TF-TRT Cuda error on Pegasus

Hi,

I’m using Pegasus and trying to build a TF-TRT model using trt.create_inference_graph.

When trying to generate the model, these errors occured:

2019-06-10 16:51:26.724539: E tensorflow/contrib/tensorrt/log/trt_logger.cc:38] DefaultLogger engine.cpp (99) - Cuda Error in initializeCommonContext: 4 (Could not initialize cudnn, please check cudnn installation.)
2019-06-10 16:51:26.738716: E tensorflow/contrib/tensorrt/log/trt_logger.cc:38] DefaultLogger engine.cpp (99) - Cuda Error in initializeCommonContext: 4 (Could not initialize cudnn, please check cudnn installation.)
2019-06-10 16:51:26.739282: W tensorflow/contrib/tensorrt/kernels/trt_engine_op.cc:511] Engine creation for batch size 16 failed Internal: Failed to build TensorRT engine
2019-06-10 16:51:26.739366: W tensorflow/contrib/tensorrt/kernels/trt_engine_op.cc:290] Engine retrieval for batch size 1 failed.
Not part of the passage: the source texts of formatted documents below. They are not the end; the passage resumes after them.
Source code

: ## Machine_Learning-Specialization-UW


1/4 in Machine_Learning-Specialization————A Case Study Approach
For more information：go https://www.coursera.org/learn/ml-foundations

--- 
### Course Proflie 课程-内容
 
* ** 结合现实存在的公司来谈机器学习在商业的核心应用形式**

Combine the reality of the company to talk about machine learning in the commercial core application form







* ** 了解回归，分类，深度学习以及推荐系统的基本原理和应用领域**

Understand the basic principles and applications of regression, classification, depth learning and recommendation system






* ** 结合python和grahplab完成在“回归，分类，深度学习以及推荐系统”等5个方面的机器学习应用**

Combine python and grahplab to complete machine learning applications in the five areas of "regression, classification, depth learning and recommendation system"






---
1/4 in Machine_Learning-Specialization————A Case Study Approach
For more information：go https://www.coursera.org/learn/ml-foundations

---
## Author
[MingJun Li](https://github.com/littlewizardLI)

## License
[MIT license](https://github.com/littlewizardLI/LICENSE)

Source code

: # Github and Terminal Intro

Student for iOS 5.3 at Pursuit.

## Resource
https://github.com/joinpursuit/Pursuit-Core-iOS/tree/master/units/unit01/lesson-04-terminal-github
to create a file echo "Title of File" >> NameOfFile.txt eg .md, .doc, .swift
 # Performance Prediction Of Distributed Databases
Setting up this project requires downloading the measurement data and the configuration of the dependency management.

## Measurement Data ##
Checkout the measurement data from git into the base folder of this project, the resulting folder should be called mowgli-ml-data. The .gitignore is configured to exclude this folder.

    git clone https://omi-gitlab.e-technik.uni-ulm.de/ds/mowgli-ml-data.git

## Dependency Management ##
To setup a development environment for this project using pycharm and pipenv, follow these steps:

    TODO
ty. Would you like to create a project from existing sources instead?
Running native segment for TRTEngineOp_0
2019-06-10 16:51:26.846929: E tensorflow/stream_executor/cuda/cuda_dnn.cc:334] Could not create cudnn handle: CUDNN_STATUS_INTERNAL_ERROR
2019-06-10 16:51:26.861626: E tensorflow/stream_executor/cuda/cuda_dnn.cc:334] Could not create cudnn handle: CUDNN_STATUS_INTERNAL_ERROR
2019-06-10 16:51:26.863472: E tensorflow/contrib/tensorrt/kernels/trt_engine_op.cc:180] Failed to execute native segment TRTEngineOp_0: Unknown: Failed to get convolution algorithm. This is probably because cuDNN failed to initialize, so try looking to see if a warning log message was printed above.
[[{{node MobilenetV2/Conv/Conv2D}}]]
Exception in thread Thread-8:
Traceback (most recent call last):
File “/home/nvidia/.local/lib/python3.5/site-packages/tensorflow/python/client/session.py”, line 1334, in _do_call
return fn(*args)
File “/home/nvidia/.local/lib/python3.5/site-packages/tensorflow/python/client/session.py”, line 1319, in _run_fn
options, feed_dict, fetch_list, target_list, run_metadata)
File “/home/nvidia/.local/lib/python3.5/site-packages/tensorflow/python/client/session.py”, line 1407, in _call_tf_sessionrun
run_metadata)
tensorflow.python.framework.errors_impl.UnknownError: Failed to get convolution algorithm. This is probably because cuDNN failed to initialize, so try looking to see if a warning log message was printed above.
[[{{node MobilenetV2/Conv/Conv2D}}]]
[[{{node SemanticPredictions}}]]

I’m not pretty sure if is the problem that tensorflow version does not match the version of cudnn or TRT.
All these code run on Pegasus.

  • TRT 5.0.3
  • Tensorflow 1.13.0-rc0
  • cudnn 7.3.1
  • CUDA 10.0

Could you help me on this issue?
Thanks.

This could be due to OOM. Could you try to reduce the TF GPU memory fraction: config.gpu_options.per_process_gpu_memory_fraction

Thank you, limiting TF GPU mem fraction fixed this for me!